# AIM OF THE EXERCISE
For the entries below, say how many lines hold the word "factors", with the number as the only reply.

** THE DATA follows **

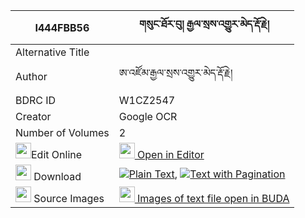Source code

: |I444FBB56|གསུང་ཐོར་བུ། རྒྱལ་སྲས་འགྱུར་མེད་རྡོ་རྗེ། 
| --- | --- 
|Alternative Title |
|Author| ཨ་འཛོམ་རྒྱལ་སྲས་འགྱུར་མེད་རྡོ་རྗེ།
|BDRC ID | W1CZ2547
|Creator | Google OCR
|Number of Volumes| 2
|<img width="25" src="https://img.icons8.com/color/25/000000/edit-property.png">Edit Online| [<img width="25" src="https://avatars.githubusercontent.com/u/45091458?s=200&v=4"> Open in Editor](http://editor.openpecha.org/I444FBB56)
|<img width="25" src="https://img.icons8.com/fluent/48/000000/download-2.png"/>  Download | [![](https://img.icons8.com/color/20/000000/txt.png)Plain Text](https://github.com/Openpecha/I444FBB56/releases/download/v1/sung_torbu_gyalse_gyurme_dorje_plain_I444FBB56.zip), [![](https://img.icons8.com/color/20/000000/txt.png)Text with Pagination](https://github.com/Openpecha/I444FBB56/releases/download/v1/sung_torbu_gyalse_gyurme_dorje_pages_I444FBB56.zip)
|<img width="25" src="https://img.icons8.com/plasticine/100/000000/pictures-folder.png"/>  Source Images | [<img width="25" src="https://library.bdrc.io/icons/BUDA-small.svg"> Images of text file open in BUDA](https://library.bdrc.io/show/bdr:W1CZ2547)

** End of THE DATA **
** THE DATA follows **

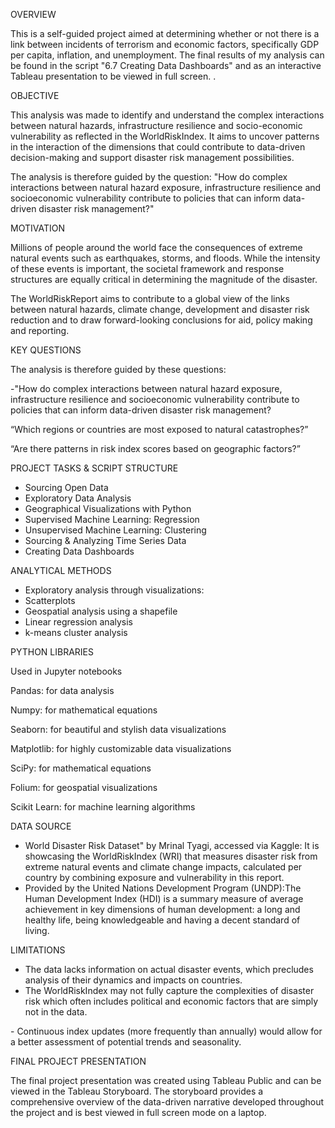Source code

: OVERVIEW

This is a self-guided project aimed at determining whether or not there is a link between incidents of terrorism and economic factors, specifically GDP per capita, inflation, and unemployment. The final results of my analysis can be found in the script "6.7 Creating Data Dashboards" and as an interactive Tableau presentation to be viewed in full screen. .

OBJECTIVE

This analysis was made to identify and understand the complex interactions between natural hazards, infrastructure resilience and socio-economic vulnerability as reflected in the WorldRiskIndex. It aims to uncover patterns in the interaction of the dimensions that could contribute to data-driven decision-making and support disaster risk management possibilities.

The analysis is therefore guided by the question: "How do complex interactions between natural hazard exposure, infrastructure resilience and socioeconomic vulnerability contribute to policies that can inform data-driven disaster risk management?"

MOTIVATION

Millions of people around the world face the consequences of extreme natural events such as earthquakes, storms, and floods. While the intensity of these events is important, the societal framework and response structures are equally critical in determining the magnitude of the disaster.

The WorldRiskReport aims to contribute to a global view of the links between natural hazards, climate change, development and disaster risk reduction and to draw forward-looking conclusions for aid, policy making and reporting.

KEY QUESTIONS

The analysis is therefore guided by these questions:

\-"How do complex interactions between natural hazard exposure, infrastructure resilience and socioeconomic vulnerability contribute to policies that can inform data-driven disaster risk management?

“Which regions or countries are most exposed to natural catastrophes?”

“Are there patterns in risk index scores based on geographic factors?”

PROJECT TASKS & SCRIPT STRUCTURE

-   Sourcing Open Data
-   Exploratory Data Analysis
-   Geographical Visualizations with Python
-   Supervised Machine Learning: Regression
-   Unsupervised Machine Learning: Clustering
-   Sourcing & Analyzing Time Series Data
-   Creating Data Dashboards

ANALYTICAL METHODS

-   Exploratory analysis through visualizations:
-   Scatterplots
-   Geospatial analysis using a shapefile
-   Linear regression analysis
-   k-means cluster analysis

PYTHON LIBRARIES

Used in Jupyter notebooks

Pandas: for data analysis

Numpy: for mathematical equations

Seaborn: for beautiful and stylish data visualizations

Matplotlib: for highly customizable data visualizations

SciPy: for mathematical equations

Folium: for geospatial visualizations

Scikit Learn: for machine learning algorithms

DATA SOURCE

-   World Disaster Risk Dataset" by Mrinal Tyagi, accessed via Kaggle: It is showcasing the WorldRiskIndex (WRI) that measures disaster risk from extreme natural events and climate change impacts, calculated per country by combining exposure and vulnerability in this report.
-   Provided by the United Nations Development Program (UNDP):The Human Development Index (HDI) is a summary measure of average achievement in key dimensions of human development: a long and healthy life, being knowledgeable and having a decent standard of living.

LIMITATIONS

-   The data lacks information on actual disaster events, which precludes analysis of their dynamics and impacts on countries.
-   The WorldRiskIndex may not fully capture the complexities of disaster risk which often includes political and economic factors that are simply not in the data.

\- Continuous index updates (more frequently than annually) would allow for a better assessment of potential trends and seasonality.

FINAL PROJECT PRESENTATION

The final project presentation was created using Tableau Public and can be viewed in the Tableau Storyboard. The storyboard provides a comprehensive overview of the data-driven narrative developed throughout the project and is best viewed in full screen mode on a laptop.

** End of THE DATA **

# EXERCISE RESULT
3